A game of chess is a simulated war. Chess is played by two players. Each player is given a set of 16 pieces and each piece has a defined move. The players use a combination of moves to eliminate the opponent’s pieces, while trying to save their own pieces at the same time. For a game of chess to end, one of the players has to kill the king of the other player. The player whose king survives, wins.
Chess Piece Names
In Chess, both players have 16 pieces each, but altogether, there are only 6 different types of pieces. Each piece has a different move, and the combination of their moves eventually decides the outcome of the game.
Pawns (8 pieces)
Shortest of all, there are eight pawns in each set. The pawns may move one or two spaces forward in their first move, and one space forward in their subsequent moves. A pawn can move to the space diagonally forward on the left or the right, but only to kill a piece of the opponent.
Rooks (2 pieces)
There are two rooks in a set of chess pieces. The rook is the piece which looks like a castle, and in some parts of the world is also known as a castle. It can move any number of horizontal or vertical steps till it reaches the end of the board or kills a piece of the opposing player.
Knights (2 pieces)
There are two knights in every team in chess. A knight is a piece which is represented by the head and neck of a horse. The knight can move two and a half steps in any direction. This means that it may move two spaces in any direction and one step sideways, each time.
Bishops (2 pieces)
The bishops are also known as the camels. There are two bishops in each team of chess. They look like minarets and have a pointed top. A bishop can move any number of steps diagonally in any direction till the end of the board or till it kills a piece of the opponent.
Queen (1 pieces)
The Queen is the second-most tallest piece in the whole set. Unlike the king, it does not have a cross on the top. The queen can move any number of spaces in any direction till it reaches the end of the board or till it kills a piece of the opponent’s army. This makes the queen one of the most lethal pieces in the set.
King (1 pieces)
The tallest piece in the set is called the king. It has a cross at the top. It is the most crucial piece in the set of chess pieces, as the game is over once the king dies. The king can move only one step in any direction at a time. The term ‘check’ is used when the king is in danger.
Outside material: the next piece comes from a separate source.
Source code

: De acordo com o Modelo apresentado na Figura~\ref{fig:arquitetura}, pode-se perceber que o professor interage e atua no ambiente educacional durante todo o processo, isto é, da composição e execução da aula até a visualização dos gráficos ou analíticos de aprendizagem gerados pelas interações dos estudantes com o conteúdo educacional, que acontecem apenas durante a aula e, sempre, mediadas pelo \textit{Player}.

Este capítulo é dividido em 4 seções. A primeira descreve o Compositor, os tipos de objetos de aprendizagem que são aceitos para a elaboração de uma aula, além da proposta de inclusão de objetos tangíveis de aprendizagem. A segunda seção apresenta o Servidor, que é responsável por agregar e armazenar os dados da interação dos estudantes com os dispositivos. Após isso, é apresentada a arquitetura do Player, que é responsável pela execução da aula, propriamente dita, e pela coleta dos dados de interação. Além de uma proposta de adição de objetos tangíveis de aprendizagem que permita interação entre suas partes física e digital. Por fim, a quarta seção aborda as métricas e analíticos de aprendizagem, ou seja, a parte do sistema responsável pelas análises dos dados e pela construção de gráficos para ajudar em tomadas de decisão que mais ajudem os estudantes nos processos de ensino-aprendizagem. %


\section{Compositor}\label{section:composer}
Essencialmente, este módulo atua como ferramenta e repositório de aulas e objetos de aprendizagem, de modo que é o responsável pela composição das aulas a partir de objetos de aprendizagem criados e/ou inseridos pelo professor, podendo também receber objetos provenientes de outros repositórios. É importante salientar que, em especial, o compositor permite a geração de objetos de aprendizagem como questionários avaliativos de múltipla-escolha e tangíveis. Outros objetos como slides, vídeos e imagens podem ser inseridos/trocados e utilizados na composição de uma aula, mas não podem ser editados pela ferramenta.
Like I said, chess has been played in different forms for many years. It was a prime pastime of most kings. The predecessor to chess was invented by the Persians over a thousand years ago, and the knowledge and popularity of the game spread far and wide, like the Persian kingdom. While there may have been several games resembling chess, Shatranj (of Indian origin) was startlingly similar to modern-day chess. It is believed that the chess we play today was invented in the 15th Century in Southern Europe.
World Renowned Chess Players
» Paul Morphy: USA (1837 – 1884)World Chess Champion: 1858 – 59
» Wilhelm Steinitz: Austria (1836 – 1900)World Chess Champion: 1886 – 1894
» Emanuel Lasker: Germany (1868 – 1941)World Chess Champion: 1894 – 1920
» Jose Capablanca: Cuba (1888 – 1942)World Chess Champion: 1921 – 1927
» Alexander Alekhine: Russia (1892 – 1946)World Chess Champion: 1927 – 1935, 1937 – 1946
» Mikhail Botvinnik: Russia (1911 – 1995)World Chess Champion: 1948 – 57, 1958 – 60, 1961 – 63
» Bobby Fischer: USA (1943 – 2008)World Chess Champion: 1972 – 1975
» Anatoly Karpov: Russia (1951 – )World Chess Champion: 1975 – 1985
» Garry Kasparov: Russia (1963 – )World Champion: 1985 – 93 (Undisputed); 1993 – 2000 (Classical)
» Vladimir Kramnik: Russia (1975 – )World Chess Champion: 2000 – 2006 (Classical); 2006 – 2007 (Undisputed)
» Viswanathan Anand: India (1969 – )World Chess Championship: 2000, 2007, 2008, 2010, 2012 (Classical); Since 2007 (Undisputed)
With this basic knowledge, now you can enjoy this classic game of war! If you are serious about playing chess, the best thing to do would be to watch videos of the games that feature the best players around, and of course, get yourself a good coach too.